著者は日本近世史が専門の東京大学名誉教授。
ほとんど字ばかりの大変密度の濃い内容なので、レポート用紙に図を描きながら読み進める。
幕府の財政、農政、交通、司法を扱う役所で強力な権限を持っていた勘定奉行。
昇進制度は実力主義的で、大名から身分の低い御家人まで、さまざまな人が勘定奉行になっている。
江戸時代が好きな人にとっては面白い内容で、特に江戸中期の「幕府財政の悪化と貨幣の改鋳問題」に多くのページが割かれている。
簡単に解説すると、江戸時代、幕府が貨幣発行権を独占していたが、日本各地で流通していた貨幣を統一せず、そのままの形で金・銀・銭(銅)の「三貨制度」を制定した。
金はお金の枚数で交換する「計数貨幣」。
銀は重さを量って交換する「秤量貨幣」。
銭は1000枚で1貫文、4000貫文で小判1両だ。
「江戸の金遣い・上方の銀遣い」……東日本では金が多く流通し、西日本では銀が多く流通していたため、10円は全国どこでも10円の価値がある現在の管理通貨制度とは違い、毎日金と銀の交換割合が変動する。
これは為替相場をイメージした方がわかりやすい。
江戸中期、金の産出量の減少や財政難補填のため、幕府は金の含有率を減らして小判を発行した。

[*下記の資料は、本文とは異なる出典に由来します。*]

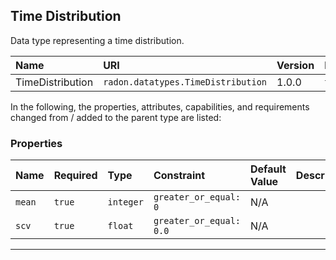 ## Time Distribution

Data type representing a time distribution.

| Name | URI | Version | Derived From |
|:---- |:--- |:------- |:------------ |
| TimeDistribution | `radon.datatypes.TimeDistribution` | 1.0.0 | `tosca.datatypes.Root` |

In the following, the properties, attributes, capabilities, and requirements changed from / added to the parent type are listed:

### Properties

| Name | Required | Type | Constraint | Default Value | Description |
|:---- |:-------- |:---- |:---------- |:------------- |:----------- |
| `mean` | `true` | `integer` | `greater_or_equal: 0` | N/A |  |
| `scv` | `true` | `float` | `greater_or_equal: 0.0` | N/A |  |

---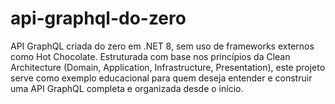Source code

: # api-graphql-do-zero
API GraphQL criada do zero em .NET 8, sem uso de frameworks externos como Hot Chocolate. Estruturada com base nos princípios da Clean Architecture (Domain, Application, Infrastructure, Presentation), este projeto serve como exemplo educacional para quem deseja entender e construir uma API GraphQL completa e organizada desde o início.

ところが、貨幣は重さを量られて流通しているので、貨幣の価値が下がって物価が上がる。
幕府は物価を抑えるために苦しみ、再び改鋳する悪循環に陥った。
では、幕府財政が破綻する幕末の勘定奉行は……
わくわくしながらページをめくると……
慶応3年(1867年・大政奉還の年)の政策、江戸・上方の豪商への御用金と幕府領民への献納金の差し出令、金札(紙幣)の発行に軽くふれている程度で、がっかりした。
しかし、幕府の破綻と勘定奉行の動きだけで、本が丸ごと1冊できそうな感じだ。
次回、図解満載の続編『幕末の勘定奉行』が発行されることを期待したい。